SALT LAKE CITY, Utah – Francine A. Giani, Executive Director of the Department of Commerce, announced today that the Utah Division of Consumer Protection has received a report that a Bountiful hair salon received a spoofed call allegedly from Rocky Mountain Power claiming their bill was overdue and they had 24 hours to pay before their power was shut off. The business owner ignored the phony ploy immediately because their business is located in Bountiful, Utah and receives electricity through Bountiful City Power. Even though quick thinking helped this business owner avoid becoming an imposter’s next target, state regulators remind businesses to remain alert.
“These spoofed imposter scams keep ringing Utah phones because somewhere someone paid a scammer and they will keep calling until they find the next victim. Don’t fall for the bait even if your caller I.D. says it is a utility calling you. Hang up and call confirmed phone numbers to find out the real story,” advised Francine A. Giani.
A Utah Division of Consumer Protection investigator called the Rocky Mountain Power phone number listed on the Bountiful salon’s caller I.D. and received no answer. Rocky Mountain Power customers in Utah have reported this scam to the company previously. This automated call with the company’s spoofed phone number may be a new version of a current recorded scam call. Rocky Mountain Power advises if you have questions, hang up and phone the company directly at 1-888-221-7070.
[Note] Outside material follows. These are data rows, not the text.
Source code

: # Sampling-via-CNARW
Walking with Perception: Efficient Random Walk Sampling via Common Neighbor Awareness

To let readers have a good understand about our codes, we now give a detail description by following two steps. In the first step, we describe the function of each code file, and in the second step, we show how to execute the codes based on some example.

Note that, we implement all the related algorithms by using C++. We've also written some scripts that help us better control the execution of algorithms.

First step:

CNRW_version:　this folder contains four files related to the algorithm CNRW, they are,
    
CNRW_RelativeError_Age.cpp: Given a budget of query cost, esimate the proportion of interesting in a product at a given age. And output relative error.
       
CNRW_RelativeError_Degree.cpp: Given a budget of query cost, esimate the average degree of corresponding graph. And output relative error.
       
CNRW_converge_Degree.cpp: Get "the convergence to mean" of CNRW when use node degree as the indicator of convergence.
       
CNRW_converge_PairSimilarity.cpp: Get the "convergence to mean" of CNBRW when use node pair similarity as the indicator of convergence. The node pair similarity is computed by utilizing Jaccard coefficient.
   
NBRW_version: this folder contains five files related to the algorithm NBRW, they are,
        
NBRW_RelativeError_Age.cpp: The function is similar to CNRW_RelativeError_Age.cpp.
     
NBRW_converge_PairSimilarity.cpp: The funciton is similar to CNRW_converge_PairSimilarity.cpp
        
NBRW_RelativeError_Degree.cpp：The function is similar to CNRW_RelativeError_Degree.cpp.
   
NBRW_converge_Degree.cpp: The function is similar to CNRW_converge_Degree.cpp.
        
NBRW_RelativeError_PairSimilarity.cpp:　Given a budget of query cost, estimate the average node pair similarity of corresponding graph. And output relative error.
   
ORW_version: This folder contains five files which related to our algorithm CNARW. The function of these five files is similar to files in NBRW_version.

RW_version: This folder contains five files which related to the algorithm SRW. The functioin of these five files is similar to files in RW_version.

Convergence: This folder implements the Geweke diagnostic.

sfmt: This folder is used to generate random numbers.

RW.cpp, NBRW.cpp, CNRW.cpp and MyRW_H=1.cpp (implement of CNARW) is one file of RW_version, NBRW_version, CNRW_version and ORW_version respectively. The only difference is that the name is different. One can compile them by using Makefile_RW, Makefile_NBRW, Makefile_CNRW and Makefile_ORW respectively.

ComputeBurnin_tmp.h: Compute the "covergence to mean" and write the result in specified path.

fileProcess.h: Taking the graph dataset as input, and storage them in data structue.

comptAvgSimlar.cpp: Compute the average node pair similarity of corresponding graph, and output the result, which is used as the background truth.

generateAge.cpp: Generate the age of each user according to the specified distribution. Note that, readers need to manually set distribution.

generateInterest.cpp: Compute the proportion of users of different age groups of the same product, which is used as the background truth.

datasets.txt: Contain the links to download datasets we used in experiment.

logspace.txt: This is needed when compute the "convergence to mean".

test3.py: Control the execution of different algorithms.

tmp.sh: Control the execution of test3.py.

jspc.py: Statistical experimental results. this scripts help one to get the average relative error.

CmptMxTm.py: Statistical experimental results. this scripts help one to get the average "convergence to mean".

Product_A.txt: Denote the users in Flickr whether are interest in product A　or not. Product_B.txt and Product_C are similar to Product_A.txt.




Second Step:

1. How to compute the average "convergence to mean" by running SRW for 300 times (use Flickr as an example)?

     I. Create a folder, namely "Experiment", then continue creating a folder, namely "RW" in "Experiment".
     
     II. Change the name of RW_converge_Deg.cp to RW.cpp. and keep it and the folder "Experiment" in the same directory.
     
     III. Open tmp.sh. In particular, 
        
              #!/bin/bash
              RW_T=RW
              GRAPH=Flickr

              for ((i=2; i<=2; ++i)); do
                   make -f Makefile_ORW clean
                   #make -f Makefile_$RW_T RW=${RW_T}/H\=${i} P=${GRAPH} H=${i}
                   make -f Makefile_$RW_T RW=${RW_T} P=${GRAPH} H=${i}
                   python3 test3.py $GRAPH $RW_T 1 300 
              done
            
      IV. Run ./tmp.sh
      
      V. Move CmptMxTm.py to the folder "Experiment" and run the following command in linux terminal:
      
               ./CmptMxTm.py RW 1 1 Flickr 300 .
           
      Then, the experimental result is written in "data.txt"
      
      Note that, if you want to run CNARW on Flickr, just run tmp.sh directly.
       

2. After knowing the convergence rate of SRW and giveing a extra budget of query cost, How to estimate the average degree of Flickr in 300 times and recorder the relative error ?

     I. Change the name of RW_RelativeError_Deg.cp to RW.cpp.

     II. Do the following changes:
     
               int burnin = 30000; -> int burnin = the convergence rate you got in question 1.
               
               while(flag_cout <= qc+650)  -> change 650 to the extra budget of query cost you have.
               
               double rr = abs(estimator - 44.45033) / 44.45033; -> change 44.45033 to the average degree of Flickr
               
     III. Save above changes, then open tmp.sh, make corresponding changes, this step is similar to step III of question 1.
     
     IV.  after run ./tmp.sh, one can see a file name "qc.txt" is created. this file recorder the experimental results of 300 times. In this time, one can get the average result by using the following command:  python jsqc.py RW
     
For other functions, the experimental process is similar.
What Consumers Need to Know about Imposter Scams
- Imposters will pose as people, companies or government entities that you are
familiar with to set the trap via text, email or phone calls.
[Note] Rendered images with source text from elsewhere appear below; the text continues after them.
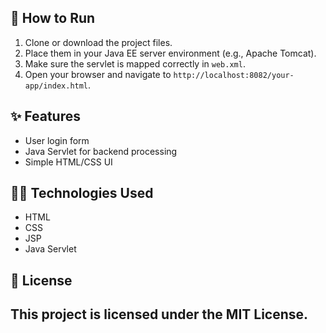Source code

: ## 🔧 How to Run
1. Clone or download the project files.
2. Place them in your Java EE server environment (e.g., Apache Tomcat).
3. Make sure the servlet is mapped correctly in `web.xml`.
4. Open your browser and navigate to `http://localhost:8082/your-app/index.html`.
## ✨ Features
- User login form
- Java Servlet for backend processing
- Simple HTML/CSS UI
## 🧑‍💻 Technologies Used
- HTML
- CSS
- JSP
- Java Servlet
## 📜 License
This project is licensed under the MIT License.
----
- Imposters will try to create an emergency to make their targets emotionally react
to a request, such as confirm personal account or identity information.
- Imposters will ask for information known entities would not normally ask you to
confirm over the phone such as your Social Security Number.
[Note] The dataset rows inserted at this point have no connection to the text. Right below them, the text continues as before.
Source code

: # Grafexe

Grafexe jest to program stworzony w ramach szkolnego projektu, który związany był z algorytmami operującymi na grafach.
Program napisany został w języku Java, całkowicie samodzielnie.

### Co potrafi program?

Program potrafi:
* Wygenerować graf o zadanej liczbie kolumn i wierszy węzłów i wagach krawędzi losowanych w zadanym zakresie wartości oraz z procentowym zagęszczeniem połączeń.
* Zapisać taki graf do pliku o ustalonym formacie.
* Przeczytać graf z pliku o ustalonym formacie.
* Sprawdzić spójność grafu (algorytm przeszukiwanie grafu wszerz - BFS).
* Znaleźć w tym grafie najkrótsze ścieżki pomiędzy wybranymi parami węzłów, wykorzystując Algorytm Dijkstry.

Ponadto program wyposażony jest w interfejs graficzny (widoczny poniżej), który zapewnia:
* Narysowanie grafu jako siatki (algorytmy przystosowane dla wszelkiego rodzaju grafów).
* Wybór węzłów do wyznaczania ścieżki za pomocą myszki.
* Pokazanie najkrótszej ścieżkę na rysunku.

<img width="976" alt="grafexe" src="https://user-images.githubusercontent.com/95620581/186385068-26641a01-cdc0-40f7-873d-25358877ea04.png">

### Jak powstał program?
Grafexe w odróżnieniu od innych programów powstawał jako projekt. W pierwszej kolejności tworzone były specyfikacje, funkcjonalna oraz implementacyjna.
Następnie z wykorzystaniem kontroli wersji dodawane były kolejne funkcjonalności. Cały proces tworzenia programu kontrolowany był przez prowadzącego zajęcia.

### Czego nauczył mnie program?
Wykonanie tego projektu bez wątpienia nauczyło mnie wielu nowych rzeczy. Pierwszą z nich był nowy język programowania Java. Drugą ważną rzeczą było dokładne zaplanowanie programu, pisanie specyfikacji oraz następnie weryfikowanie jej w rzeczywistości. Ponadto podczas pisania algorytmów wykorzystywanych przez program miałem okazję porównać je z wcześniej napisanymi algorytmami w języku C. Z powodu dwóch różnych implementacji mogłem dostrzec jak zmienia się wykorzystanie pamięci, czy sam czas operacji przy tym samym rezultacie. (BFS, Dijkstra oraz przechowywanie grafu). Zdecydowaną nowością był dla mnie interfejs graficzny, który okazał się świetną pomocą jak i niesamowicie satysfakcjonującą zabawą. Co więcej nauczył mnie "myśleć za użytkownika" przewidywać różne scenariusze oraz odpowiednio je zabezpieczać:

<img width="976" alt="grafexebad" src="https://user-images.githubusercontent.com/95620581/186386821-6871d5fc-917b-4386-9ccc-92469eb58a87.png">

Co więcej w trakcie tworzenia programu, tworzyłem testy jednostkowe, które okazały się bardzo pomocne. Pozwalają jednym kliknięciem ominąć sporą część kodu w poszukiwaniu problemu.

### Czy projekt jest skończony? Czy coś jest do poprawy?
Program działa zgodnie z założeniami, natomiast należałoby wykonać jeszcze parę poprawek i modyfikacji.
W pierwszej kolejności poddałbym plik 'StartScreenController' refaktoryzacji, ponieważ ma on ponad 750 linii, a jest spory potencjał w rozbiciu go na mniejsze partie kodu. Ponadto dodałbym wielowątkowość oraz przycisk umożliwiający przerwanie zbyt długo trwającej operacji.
- Imposters will ask you to pay for fines, bills or fees through nontraditional
financial means such as gift cards or wiring money.
What Consumers should do about Imposter Scams
- Don’t ever give out personal information or bank account details to anyone over the phone. This also goes for your Social Security if someone asks you to confirm the last 4 digits of your number.
- Anyone who tells you to wire money, pay with a gift card, or send cash is a scammer. Always. No matter whom they say they are.
- If you’re worried about a text or call from someone who claims to be from a known business or government agency, hang up the phone and call the established contact numbers published for the real company or government agency to find out more information.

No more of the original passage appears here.